─── Records supplied

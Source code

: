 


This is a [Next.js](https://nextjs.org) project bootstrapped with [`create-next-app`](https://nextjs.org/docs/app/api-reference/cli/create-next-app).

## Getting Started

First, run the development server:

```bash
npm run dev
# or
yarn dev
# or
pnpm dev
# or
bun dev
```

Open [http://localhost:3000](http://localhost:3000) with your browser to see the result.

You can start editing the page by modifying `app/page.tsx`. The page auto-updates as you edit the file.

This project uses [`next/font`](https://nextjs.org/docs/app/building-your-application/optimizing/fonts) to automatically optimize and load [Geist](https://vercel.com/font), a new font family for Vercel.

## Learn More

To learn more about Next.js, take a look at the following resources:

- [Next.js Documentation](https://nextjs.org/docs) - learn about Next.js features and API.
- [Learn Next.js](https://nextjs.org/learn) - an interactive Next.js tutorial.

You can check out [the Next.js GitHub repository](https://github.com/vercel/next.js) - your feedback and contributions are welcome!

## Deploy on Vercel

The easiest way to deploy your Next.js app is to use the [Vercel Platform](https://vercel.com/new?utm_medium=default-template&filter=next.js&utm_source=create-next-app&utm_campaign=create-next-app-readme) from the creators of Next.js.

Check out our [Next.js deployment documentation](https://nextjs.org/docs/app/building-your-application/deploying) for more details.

──────
─── Records supplied

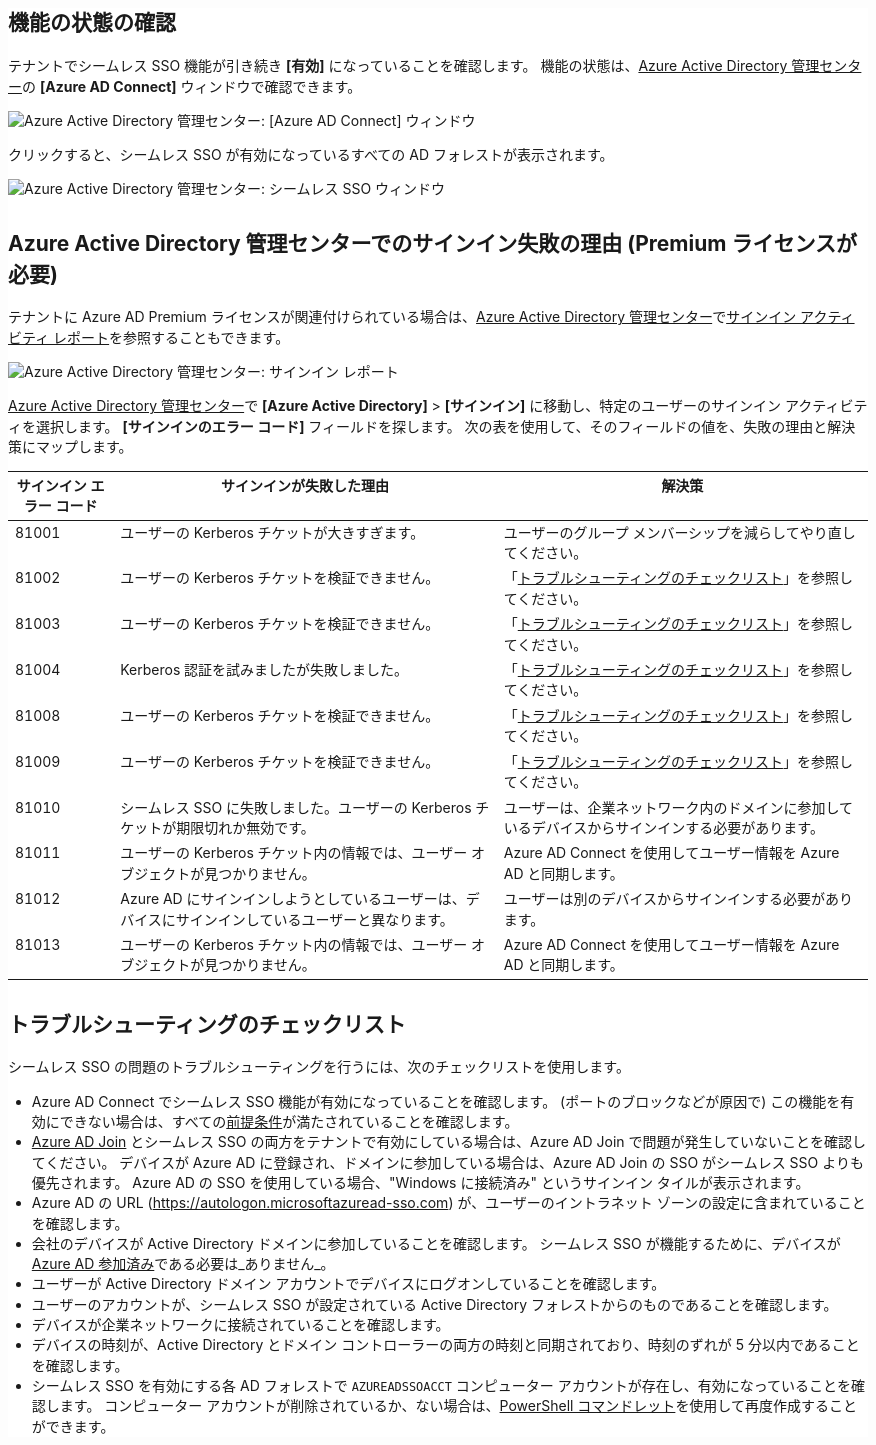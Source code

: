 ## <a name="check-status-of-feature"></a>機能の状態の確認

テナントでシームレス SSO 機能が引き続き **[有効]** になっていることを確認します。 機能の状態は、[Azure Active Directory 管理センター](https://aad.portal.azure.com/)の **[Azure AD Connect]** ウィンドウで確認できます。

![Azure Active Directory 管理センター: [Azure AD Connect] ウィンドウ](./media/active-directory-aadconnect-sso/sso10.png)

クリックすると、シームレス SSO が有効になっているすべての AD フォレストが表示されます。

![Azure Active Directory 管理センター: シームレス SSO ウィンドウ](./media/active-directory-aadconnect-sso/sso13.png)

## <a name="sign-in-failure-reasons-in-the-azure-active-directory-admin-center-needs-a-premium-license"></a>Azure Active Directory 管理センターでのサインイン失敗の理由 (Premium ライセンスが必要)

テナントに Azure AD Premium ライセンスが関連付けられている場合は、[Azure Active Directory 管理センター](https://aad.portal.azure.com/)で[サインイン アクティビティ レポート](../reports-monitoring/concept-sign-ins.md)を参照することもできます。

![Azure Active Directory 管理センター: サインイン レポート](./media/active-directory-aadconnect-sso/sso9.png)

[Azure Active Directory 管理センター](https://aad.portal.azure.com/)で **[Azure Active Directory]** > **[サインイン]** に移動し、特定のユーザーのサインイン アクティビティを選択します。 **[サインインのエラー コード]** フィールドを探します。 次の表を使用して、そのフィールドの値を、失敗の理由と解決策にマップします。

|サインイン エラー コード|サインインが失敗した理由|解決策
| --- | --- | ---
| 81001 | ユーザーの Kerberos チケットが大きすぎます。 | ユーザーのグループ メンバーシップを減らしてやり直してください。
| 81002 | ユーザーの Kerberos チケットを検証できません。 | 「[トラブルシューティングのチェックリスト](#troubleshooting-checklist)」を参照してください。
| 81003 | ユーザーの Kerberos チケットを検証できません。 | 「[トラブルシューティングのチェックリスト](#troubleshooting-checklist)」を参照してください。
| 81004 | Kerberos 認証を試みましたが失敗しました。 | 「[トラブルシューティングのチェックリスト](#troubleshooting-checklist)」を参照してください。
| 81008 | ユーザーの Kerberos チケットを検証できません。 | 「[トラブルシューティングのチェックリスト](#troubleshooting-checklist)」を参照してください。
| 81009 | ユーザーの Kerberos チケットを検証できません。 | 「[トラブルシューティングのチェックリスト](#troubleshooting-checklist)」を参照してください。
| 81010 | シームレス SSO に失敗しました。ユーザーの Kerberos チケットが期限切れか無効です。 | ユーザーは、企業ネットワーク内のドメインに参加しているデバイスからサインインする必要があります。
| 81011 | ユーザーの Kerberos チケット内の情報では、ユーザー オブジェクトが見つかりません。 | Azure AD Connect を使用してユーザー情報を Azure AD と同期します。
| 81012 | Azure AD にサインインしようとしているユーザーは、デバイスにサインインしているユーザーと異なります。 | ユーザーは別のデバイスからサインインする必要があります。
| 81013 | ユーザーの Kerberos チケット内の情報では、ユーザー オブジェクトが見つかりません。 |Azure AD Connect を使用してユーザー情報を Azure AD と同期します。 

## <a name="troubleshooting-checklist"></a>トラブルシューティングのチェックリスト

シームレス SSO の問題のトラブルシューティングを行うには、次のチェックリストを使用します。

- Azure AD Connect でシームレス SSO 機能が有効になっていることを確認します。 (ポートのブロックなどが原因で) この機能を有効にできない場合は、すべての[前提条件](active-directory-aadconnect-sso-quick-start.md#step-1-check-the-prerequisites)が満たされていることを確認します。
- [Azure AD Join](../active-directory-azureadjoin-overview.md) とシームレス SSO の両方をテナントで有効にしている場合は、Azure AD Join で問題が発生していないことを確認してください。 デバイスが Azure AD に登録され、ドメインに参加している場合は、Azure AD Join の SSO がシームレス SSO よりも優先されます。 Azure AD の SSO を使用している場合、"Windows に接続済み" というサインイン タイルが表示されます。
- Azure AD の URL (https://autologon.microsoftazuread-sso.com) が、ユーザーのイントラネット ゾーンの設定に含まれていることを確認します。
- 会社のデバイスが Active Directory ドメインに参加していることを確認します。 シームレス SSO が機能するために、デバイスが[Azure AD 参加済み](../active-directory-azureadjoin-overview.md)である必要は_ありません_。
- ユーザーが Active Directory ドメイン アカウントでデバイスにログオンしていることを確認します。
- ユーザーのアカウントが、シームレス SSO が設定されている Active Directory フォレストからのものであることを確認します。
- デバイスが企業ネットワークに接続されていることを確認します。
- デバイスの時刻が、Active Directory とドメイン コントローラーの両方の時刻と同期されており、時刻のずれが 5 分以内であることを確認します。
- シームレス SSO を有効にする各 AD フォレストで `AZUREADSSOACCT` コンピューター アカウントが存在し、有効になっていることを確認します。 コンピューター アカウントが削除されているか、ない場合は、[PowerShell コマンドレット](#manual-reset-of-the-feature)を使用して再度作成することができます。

──────

== Your task ==
Among the entries above, copy exactly only the lines starting with the one containing "- Azure AD の" and going through the one containing "- 会社のデバイスが Active", both ends included.

== Answer ==
- Azure AD の URL (https://autologon.microsoftazuread-sso.com) が、ユーザーのイントラネット ゾーンの設定に含まれていることを確認します。
- 会社のデバイスが Active Directory ドメインに参加していることを確認します。 シームレス SSO が機能するために、デバイスが[Azure AD 参加済み](../active-directory-azureadjoin-overview.md)である必要は_ありません_。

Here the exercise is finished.